Il se penche sur le feuillet.
— 18 décembre 1972, Thomas Dugadin est hospitalisé à Chambéry pour une occlusion intestinale. Au début, tante Mathilde est alarmée, redoutant pour lui un cancer ; mais très vite, les investigations prouvent qu’il n’en est rien. On parvient à faire chier le vieux et trois jours après il est de retour dans sa ferme.
« 23 juillet 1973, il a un léger accident de mobylette. Sur la nationale : il est renversé par une grosse bagnole américaine. Bilan : un poignet foulé, des ecchymoses au visage, mais son engin est sérieusement endommagé. Le conducteur de l’auto, un étranger, s’arrange à l’amiable avec tonton et lui remet 5 000 francs pour qu’il se fasse soigner et s’achète une nouvelle pétrolette. Tonton se contentera de faire réparer le bolide et consultera un rebouteux des environs. Il placera les 5 000 francs en bons du Trésor. »
Jérémie s’arrête pour reprendre souffle. Il hume le fumet qui s’échappe de la marmite dans laquelle sa Ramadé vient de balancer les piments.
— Ça sent bon, hein ? exulte-t-il, vous allez vous régaler, madame Maman ! Seigneur, on se croirait presque chez nous ! (Puis, revenant à son cahier :) Enfin, le 14 septembre de la même année, il assiste à un accident d’hélicoptère. Alors qu’il travaille dans son champ, son attention est attirée par le vacarme d’un giravion volant à basse altitude. Soudain, il voit l’appareil se diriger tout droit sur les câbles d’une ligne à haute tension qui enjambe le panorama. Il semble que le pilote ne l’ait pas aperçue. Les pales touchent les fils. L’appareil explose, des corps voltigent de-ci, de-là. Affolé, tonton court sur les lieux du sinistre. Il ne trouve que des débris fumants et trois cadavres noircis par la formidable décharge électrique.
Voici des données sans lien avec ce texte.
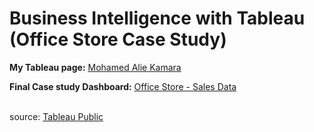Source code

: 
# Business Intelligence with Tableau (Office Store Case Study)

<!-- Link to my Tableau Link--> 
**My Tableau page:** [Mohamed Alie Kamara](https://public.tableau.com/app/profile/mohamed.alie.kamara6326)

**Final Case study Dashboard:** [Office Store - Sales Data]()


<div align="center">





</div>




<br>


<div align="left">
source: <a href="https://public.tableau.com/views/DrinkoReport-DynamicDashboard/DrinkoReport-DynamicDashboard?:language=en-GB&:display_count=n&:origin=viz_share_link">Tableau Public</a>
</div>
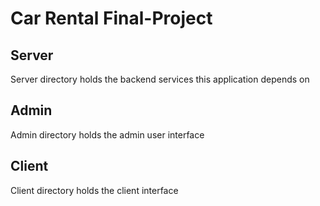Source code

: # Car Rental Final-Project

## Server

Server directory holds the backend services this application depends on

## Admin

Admin directory holds the admin user interface

## Client

Client directory holds the client interface
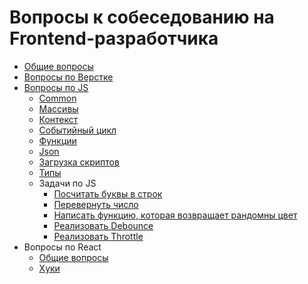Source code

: # Вопросы к собеседованию на Frontend-разработчика

* [Общие вопросы](common-questions.md)
* [Вопросы по Верстке](layout-questions.md)
* [Вопросы по JS](js/js-questions.md)
    * [Common](js/common.md)
    * [Массивы](js/arrays.md)
    * [Контекст](js/context.md)
    * [Событийный цикл](js/event-loop.md)
    * [Функции](js/function.md)
    * [Json](js/json.md)
    * [Загрузка скриптов](js/loading.md)
    * [Типы](js/types.md)
    * Задачи по JS
        * [Посчитать буквы в строк](js/tasks/count-letters.md)
        * [Перевернуть число](js/tasks/revert-number.md)
        * [Написать функцию, которая возвращает рандомны цвет](js/tasks/get-random-color.md)
        * [Реализовать Debounce](js/tasks/debounce.md)
        * [Реализовать Throttle](js/tasks/throttle.md)
* Вопросы по React
    * [Общие вопросы](react/common.md)
    * [Хуки](react/hooks.md)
Il va donner l’alarme. Les gendarmes arrivent. On enregistre son témoignage.
M. Blanc se racle la gargane.
— Ça me fait saliver, mon vieux, le bouffement de ma chère épouse ! Il lui restait heureusement de la sauce noire qu’on appelle chez nous Oksékaka. T’en mets dans un plat, mon vieux, et ça parfume toute la rue !
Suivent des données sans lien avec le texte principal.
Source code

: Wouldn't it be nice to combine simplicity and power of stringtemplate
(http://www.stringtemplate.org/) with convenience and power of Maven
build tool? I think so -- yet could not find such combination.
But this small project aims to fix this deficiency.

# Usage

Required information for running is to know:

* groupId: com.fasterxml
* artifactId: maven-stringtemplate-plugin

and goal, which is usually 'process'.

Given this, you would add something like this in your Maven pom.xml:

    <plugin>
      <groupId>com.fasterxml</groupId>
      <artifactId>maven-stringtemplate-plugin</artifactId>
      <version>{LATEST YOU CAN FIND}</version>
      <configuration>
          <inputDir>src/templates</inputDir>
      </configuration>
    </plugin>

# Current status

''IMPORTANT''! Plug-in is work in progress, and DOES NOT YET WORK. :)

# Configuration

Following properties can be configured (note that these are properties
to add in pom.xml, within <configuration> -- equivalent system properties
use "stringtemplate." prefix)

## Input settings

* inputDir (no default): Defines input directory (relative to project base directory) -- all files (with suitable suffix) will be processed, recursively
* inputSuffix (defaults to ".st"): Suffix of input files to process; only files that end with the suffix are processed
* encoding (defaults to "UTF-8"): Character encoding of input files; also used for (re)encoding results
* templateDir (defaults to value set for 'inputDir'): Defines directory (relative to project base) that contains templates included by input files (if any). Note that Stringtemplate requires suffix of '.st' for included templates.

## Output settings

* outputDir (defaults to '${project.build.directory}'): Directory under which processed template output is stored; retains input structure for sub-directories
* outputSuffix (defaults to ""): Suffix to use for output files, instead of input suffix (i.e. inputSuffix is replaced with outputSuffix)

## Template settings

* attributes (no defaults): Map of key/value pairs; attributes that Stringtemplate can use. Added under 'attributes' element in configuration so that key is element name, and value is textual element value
— Je vois, dis-je. Y a déjà des voisins qui se rassemblent devant notre maison croyant qu’on vient de mettre à jour un charnier. Quand vous bricolez cette popote dans votre appartement, t’as pas le service d’hygiène ou les pompiers qui grimpent aux nouvelles, des fois ?
Jérémie hausse les épaules.
— T’es chié, toi, mon vieux. Le besoin de tout moquer, merde. Pourtant Mme Maman paraît si gentille ! Tu ne tiens pas d’elle, hein ?
— Hélas non, reconnais-je, je tiens de moi.
— T’as pas de chance, quoi. Bien, voilà c’est tout pour tonton. Juste après cet accident d’hélicoptère, ta tante Mathilde est tombée malade. Elle, c’était bien un cancer. Mais elle était courageuse et endurait le mal sans trop se plaindre, d’autant — ça se devine dans ses dernières lettres — que le vieux singe ne la dorlotait point. Quand elle est allée chez le médecin, c’était trop tard. On l’a opérée en catastrophe et elle est morte au début de janvier 74. Voilà.